Saved data entries

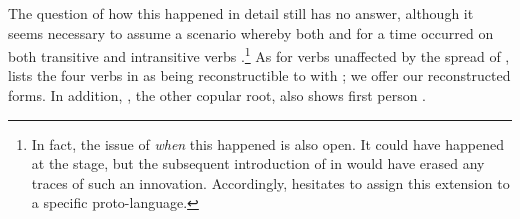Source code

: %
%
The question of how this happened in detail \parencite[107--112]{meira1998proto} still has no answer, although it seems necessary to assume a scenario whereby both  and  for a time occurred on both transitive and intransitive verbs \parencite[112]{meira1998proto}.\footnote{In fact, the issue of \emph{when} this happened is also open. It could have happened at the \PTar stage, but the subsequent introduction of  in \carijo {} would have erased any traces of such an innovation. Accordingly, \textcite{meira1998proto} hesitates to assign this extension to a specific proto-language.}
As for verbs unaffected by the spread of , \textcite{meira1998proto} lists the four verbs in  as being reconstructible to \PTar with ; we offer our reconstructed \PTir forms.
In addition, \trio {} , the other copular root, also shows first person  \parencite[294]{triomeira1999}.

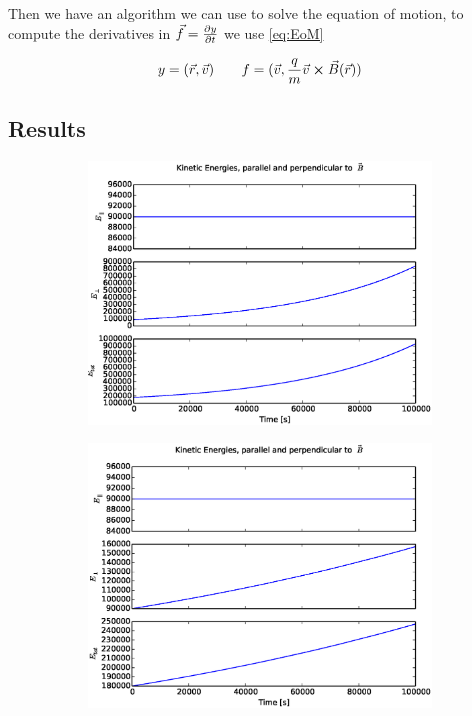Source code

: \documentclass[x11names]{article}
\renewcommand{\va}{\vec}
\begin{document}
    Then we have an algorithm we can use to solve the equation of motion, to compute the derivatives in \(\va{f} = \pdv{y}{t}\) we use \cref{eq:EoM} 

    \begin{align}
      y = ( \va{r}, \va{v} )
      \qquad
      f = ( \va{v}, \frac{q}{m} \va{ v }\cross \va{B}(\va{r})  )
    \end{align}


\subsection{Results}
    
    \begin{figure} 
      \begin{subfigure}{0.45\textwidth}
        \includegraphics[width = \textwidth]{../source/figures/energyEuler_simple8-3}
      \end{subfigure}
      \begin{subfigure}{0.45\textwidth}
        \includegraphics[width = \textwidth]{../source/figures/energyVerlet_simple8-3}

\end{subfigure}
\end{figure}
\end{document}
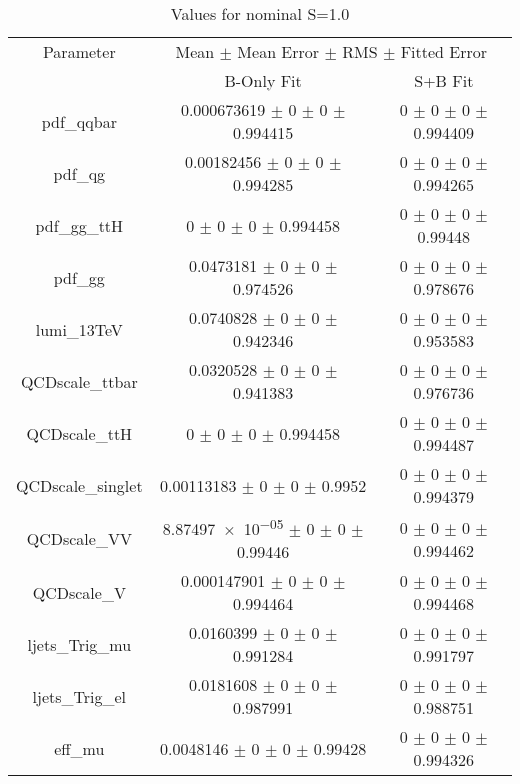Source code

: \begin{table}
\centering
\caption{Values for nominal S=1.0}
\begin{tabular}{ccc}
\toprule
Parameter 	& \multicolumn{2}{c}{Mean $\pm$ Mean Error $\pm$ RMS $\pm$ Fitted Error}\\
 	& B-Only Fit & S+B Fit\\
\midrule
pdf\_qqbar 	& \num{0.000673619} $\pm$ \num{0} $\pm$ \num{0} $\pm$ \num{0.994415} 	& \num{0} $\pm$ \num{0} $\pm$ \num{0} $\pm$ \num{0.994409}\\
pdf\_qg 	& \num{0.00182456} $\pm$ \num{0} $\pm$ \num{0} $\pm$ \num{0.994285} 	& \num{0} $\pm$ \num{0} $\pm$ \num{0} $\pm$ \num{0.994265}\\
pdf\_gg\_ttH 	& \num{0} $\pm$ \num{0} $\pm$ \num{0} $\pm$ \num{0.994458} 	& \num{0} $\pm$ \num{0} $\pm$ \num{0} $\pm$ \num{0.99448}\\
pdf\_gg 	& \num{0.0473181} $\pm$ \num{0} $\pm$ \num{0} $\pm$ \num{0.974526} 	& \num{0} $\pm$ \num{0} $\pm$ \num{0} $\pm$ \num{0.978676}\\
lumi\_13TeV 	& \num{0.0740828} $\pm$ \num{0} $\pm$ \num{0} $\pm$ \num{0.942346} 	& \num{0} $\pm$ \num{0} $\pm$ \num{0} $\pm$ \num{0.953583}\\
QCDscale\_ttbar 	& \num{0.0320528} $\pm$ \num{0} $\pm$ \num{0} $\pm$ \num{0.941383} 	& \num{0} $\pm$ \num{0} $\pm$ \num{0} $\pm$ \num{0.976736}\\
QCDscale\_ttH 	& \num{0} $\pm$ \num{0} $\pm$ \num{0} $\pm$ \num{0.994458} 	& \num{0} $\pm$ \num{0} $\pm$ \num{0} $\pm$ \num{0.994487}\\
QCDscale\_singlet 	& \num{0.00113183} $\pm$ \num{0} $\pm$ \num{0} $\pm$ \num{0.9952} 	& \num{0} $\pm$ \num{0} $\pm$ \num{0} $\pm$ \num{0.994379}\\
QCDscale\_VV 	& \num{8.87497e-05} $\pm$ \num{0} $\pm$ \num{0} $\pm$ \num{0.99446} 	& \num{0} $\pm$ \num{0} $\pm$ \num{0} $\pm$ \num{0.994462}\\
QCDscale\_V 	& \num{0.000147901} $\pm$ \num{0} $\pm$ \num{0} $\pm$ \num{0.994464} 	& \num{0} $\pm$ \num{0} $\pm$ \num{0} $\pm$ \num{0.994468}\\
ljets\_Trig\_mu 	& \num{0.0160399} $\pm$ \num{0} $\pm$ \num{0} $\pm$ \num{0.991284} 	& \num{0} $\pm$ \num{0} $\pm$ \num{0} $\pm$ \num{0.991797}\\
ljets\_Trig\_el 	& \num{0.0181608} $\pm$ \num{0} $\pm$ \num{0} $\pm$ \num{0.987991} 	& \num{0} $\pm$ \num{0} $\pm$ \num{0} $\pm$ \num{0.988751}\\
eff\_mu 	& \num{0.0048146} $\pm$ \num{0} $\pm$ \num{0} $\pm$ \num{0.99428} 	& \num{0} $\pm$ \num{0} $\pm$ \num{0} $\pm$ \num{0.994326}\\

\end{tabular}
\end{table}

_Task statement_
Return the complete data unchanged and include none of the pictures.

_Solution for this task_
Source code

: %
%
The question of how this happened in detail \parencite[107--112]{meira1998proto} still has no answer, although it seems necessary to assume a scenario whereby both  and  for a time occurred on both transitive and intransitive verbs \parencite[112]{meira1998proto}.\footnote{In fact, the issue of \emph{when} this happened is also open. It could have happened at the \PTar stage, but the subsequent introduction of  in \carijo {} would have erased any traces of such an innovation. Accordingly, \textcite{meira1998proto} hesitates to assign this extension to a specific proto-language.}
As for verbs unaffected by the spread of , \textcite{meira1998proto} lists the four verbs in  as being reconstructible to \PTar with ; we offer our reconstructed \PTir forms.
In addition, \trio {} , the other copular root, also shows first person  \parencite[294]{triomeira1999}.

Source code

: \documentclass[x11names]{article}
\renewcommand{\va}{\vec}
\begin{document}
    Then we have an algorithm we can use to solve the equation of motion, to compute the derivatives in \(\va{f} = \pdv{y}{t}\) we use \cref{eq:EoM} 

    \begin{align}
      y = ( \va{r}, \va{v} )
      \qquad
      f = ( \va{v}, \frac{q}{m} \va{ v }\cross \va{B}(\va{r})  )
    \end{align}


\subsection{Results}
    
    \begin{figure} 
      \begin{subfigure}{0.45\textwidth}
        \includegraphics[width = \textwidth]{../source/figures/energyEuler_simple8-3}
      \end{subfigure}
      \begin{subfigure}{0.45\textwidth}
        \includegraphics[width = \textwidth]{../source/figures/energyVerlet_simple8-3}

\end{subfigure}
\end{figure}
\end{document}
Source code

: \begin{table}
\centering
\caption{Values for nominal S=1.0}
\begin{tabular}{ccc}
\toprule
Parameter 	& \multicolumn{2}{c}{Mean $\pm$ Mean Error $\pm$ RMS $\pm$ Fitted Error}\\
 	& B-Only Fit & S+B Fit\\
\midrule
pdf\_qqbar 	& \num{0.000673619} $\pm$ \num{0} $\pm$ \num{0} $\pm$ \num{0.994415} 	& \num{0} $\pm$ \num{0} $\pm$ \num{0} $\pm$ \num{0.994409}\\
pdf\_qg 	& \num{0.00182456} $\pm$ \num{0} $\pm$ \num{0} $\pm$ \num{0.994285} 	& \num{0} $\pm$ \num{0} $\pm$ \num{0} $\pm$ \num{0.994265}\\
pdf\_gg\_ttH 	& \num{0} $\pm$ \num{0} $\pm$ \num{0} $\pm$ \num{0.994458} 	& \num{0} $\pm$ \num{0} $\pm$ \num{0} $\pm$ \num{0.99448}\\
pdf\_gg 	& \num{0.0473181} $\pm$ \num{0} $\pm$ \num{0} $\pm$ \num{0.974526} 	& \num{0} $\pm$ \num{0} $\pm$ \num{0} $\pm$ \num{0.978676}\\
lumi\_13TeV 	& \num{0.0740828} $\pm$ \num{0} $\pm$ \num{0} $\pm$ \num{0.942346} 	& \num{0} $\pm$ \num{0} $\pm$ \num{0} $\pm$ \num{0.953583}\\
QCDscale\_ttbar 	& \num{0.0320528} $\pm$ \num{0} $\pm$ \num{0} $\pm$ \num{0.941383} 	& \num{0} $\pm$ \num{0} $\pm$ \num{0} $\pm$ \num{0.976736}\\
QCDscale\_ttH 	& \num{0} $\pm$ \num{0} $\pm$ \num{0} $\pm$ \num{0.994458} 	& \num{0} $\pm$ \num{0} $\pm$ \num{0} $\pm$ \num{0.994487}\\
QCDscale\_singlet 	& \num{0.00113183} $\pm$ \num{0} $\pm$ \num{0} $\pm$ \num{0.9952} 	& \num{0} $\pm$ \num{0} $\pm$ \num{0} $\pm$ \num{0.994379}\\
QCDscale\_VV 	& \num{8.87497e-05} $\pm$ \num{0} $\pm$ \num{0} $\pm$ \num{0.99446} 	& \num{0} $\pm$ \num{0} $\pm$ \num{0} $\pm$ \num{0.994462}\\
QCDscale\_V 	& \num{0.000147901} $\pm$ \num{0} $\pm$ \num{0} $\pm$ \num{0.994464} 	& \num{0} $\pm$ \num{0} $\pm$ \num{0} $\pm$ \num{0.994468}\\
ljets\_Trig\_mu 	& \num{0.0160399} $\pm$ \num{0} $\pm$ \num{0} $\pm$ \num{0.991284} 	& \num{0} $\pm$ \num{0} $\pm$ \num{0} $\pm$ \num{0.991797}\\
ljets\_Trig\_el 	& \num{0.0181608} $\pm$ \num{0} $\pm$ \num{0} $\pm$ \num{0.987991} 	& \num{0} $\pm$ \num{0} $\pm$ \num{0} $\pm$ \num{0.988751}\\
eff\_mu 	& \num{0.0048146} $\pm$ \num{0} $\pm$ \num{0} $\pm$ \num{0.99428} 	& \num{0} $\pm$ \num{0} $\pm$ \num{0} $\pm$ \num{0.994326}\\

\end{tabular}
\end{table}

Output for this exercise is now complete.